TASK PROMPT: Go through the entries below from the first line and transcribe each one exactly, ending with the line that contains "Als uw organisatie werknemers".

PROVIDED RECORDS:
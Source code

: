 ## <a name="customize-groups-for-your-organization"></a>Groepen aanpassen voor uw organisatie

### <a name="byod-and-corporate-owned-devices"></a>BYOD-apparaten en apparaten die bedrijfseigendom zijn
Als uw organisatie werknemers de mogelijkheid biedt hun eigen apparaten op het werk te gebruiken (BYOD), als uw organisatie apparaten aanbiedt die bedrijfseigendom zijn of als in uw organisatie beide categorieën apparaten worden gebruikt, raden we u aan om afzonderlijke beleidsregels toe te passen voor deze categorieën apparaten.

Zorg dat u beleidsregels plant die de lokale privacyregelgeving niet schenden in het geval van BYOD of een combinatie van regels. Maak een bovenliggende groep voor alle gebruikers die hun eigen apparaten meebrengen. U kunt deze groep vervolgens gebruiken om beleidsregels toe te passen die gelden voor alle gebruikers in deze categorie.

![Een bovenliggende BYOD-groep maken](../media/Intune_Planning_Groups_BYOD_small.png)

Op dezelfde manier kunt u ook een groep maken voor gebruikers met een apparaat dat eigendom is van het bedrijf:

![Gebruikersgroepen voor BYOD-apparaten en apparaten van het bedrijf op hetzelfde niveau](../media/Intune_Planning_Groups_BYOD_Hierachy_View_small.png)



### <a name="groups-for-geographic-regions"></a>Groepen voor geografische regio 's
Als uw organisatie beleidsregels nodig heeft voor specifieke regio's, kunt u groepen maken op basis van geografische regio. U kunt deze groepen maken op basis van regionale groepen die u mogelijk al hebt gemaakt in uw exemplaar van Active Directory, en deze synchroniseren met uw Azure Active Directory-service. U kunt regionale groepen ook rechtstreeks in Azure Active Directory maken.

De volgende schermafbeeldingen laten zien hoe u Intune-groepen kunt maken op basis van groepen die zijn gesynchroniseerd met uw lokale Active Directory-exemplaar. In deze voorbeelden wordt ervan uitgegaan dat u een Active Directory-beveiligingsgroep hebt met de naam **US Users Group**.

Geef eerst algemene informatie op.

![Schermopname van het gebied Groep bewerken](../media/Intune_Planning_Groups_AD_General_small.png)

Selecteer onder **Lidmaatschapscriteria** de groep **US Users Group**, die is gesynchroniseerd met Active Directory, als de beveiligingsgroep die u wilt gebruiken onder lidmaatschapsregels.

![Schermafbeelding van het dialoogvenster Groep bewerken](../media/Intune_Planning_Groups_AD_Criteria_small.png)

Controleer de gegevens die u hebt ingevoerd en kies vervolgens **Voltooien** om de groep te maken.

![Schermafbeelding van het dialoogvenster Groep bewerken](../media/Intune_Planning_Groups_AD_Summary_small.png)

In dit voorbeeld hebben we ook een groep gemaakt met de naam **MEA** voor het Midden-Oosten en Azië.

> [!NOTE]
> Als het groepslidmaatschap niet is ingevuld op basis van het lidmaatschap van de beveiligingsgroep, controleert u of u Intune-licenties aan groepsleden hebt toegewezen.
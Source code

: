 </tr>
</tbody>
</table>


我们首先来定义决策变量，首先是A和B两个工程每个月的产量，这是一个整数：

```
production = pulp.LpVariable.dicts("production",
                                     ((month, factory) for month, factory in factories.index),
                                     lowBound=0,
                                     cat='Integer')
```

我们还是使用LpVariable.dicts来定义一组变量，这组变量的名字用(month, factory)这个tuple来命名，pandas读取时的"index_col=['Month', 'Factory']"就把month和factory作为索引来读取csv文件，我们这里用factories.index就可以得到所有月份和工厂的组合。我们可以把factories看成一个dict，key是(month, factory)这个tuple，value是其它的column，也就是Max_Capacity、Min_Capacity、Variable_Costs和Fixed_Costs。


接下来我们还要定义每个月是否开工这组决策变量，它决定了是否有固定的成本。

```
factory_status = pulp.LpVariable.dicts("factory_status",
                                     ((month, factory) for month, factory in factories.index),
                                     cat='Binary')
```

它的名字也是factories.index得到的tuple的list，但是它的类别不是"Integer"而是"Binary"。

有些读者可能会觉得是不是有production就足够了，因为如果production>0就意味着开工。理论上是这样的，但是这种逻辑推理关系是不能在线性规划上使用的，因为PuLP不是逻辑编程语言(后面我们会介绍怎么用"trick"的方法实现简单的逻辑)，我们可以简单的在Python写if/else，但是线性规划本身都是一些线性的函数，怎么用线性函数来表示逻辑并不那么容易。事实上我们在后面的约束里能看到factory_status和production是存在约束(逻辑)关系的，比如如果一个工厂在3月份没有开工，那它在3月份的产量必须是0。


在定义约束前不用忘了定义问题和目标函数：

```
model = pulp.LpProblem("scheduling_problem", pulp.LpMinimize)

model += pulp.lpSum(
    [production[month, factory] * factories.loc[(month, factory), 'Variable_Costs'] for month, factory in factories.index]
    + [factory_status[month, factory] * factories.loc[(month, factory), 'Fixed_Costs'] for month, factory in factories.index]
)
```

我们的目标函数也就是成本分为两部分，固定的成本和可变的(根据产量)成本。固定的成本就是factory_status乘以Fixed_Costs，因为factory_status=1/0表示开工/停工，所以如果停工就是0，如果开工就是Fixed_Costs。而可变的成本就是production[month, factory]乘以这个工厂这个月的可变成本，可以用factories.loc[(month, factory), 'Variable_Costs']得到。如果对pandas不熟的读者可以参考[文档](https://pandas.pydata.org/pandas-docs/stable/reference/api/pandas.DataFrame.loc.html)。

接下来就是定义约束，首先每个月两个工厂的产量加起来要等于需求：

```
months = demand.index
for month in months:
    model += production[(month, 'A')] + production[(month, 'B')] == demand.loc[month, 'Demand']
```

WRITTEN REPLY:
Source code

: ## <a name="customize-groups-for-your-organization"></a>Groepen aanpassen voor uw organisatie

### <a name="byod-and-corporate-owned-devices"></a>BYOD-apparaten en apparaten die bedrijfseigendom zijn
Als uw organisatie werknemers de mogelijkheid biedt hun eigen apparaten op het werk te gebruiken (BYOD), als uw organisatie apparaten aanbiedt die bedrijfseigendom zijn of als in uw organisatie beide categorieën apparaten worden gebruikt, raden we u aan om afzonderlijke beleidsregels toe te passen voor deze categorieën apparaten.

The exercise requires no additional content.